What is being asked
If a line of the data below contains the string "Fire", count it, then state the total alone.

------ Data for review

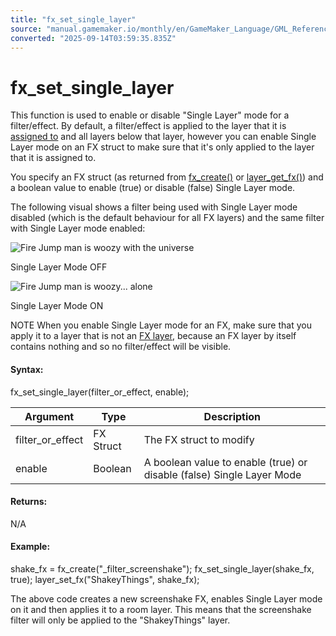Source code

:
 ```yaml
---
title: "fx_set_single_layer"
source: "manual.gamemaker.io/monthly/en/GameMaker_Language/GML_Reference/Asset_Management/Rooms/Filter_Effect_Layers/fx_set_single_layer.htm"
converted: "2025-09-14T03:59:35.835Z"
---
```


# fx\_set\_single\_layer

This function is used to enable or disable "Single Layer" mode for a filter/effect. By default, a filter/effect is applied to the layer that it is [assigned to](layer_set_fx.md) and all layers below that layer, however you can enable Single Layer mode on an FX struct to make sure that it's only applied to the layer that it is assigned to.

You specify an FX struct (as returned from [fx\_create()](fx_create.md) or [layer\_get\_fx()](layer_get_fx.md)) and a boolean value to enable (true) or disable (false) Single Layer mode.

The following visual shows a filter being used with Single Layer mode disabled (which is the default behaviour for all FX layers) and the same filter with Single Layer mode enabled:

![Fire Jump man is woozy with the universe](../../../../../assets/Images/Scripting_Reference/GML/Reference/Rooms/FX_single_layer_off.png "Fire Jump man is woozy with the universe")

Single Layer Mode OFF

![Fire Jump man is woozy... alone](../../../../../assets/Images/Scripting_Reference/GML/Reference/Rooms/FX_single_layer_on.png "Fire Jump man is woozy... alone")

Single Layer Mode ON

NOTE When you enable Single Layer mode for an FX, make sure that you apply it to a layer that is not an [FX layer](../../../../../../../../The_Asset_Editors/Room_Properties/Filters_and_Effects.md), because an FX layer by itself contains nothing and so no filter/effect will be visible.

#### Syntax:

fx\_set\_single\_layer(filter\_or\_effect, enable);

| Argument | Type | Description |
| --- | --- | --- |
| filter_or_effect | FX Struct | The FX struct to modify |
| enable | Boolean | A boolean value to enable (true) or disable (false) Single Layer Mode |

#### Returns:

N/A

#### Example:

shake\_fx = fx\_create("\_filter\_screenshake");
fx\_set\_single\_layer(shake\_fx, true);
layer\_set\_fx("ShakeyThings", shake\_fx);

The above code creates a new screenshake FX, enables Single Layer mode on it and then applies it to a room layer. This means that the screenshake filter will only be applied to the "ShakeyThings" layer.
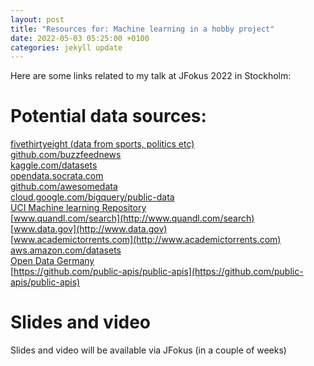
 ```yaml
---
layout: post
title: "Resources for: Machine learning in a hobby project"
date: 2022-05-03 05:25:00 +0100
categories: jekyll update
---
```


Here are some links related to my talk at JFokus 2022 in Stockholm:<br>

# Potential data sources:<br>
[fivethirtyeight (data from sports, politics etc)]([http://data.fivethirtyeight.com)<br>
[github.com/buzzfeednews](http://github.com/buzzfeednews)<br>
[kaggle.com/datasets](http://kaggle.com/datasets)<br>
[opendata.socrata.com](http://opendata.socrata.com)<br>
[github.com/awesomedata](http://github.com/awesomedata)<br>
[cloud.google.com/bigquery/public-data](http://cloud.google.com/bigquery/public-data)<br>
[UCI Machine learning Repository](http://archive.ics.uci.edu/ml/index.php)<br>
[www.quandl.com/search](http://www.quandl.com/search)<br>
[www.data.gov](http://www.data.gov)<br>
[www.academictorrents.com](http://www.academictorrents.com)<br>
[aws.amazon.com/datasets](http://aws.amazon.com/datasets)<br>
[Open Data Germany](https://www.govdata.de/)<br>
[https://github.com/public-apis/public-apis](https://github.com/public-apis/public-apis)<br>

# Slides and video
Slides and video will be available via JFokus (in a couple of weeks)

------------

Exercise result
2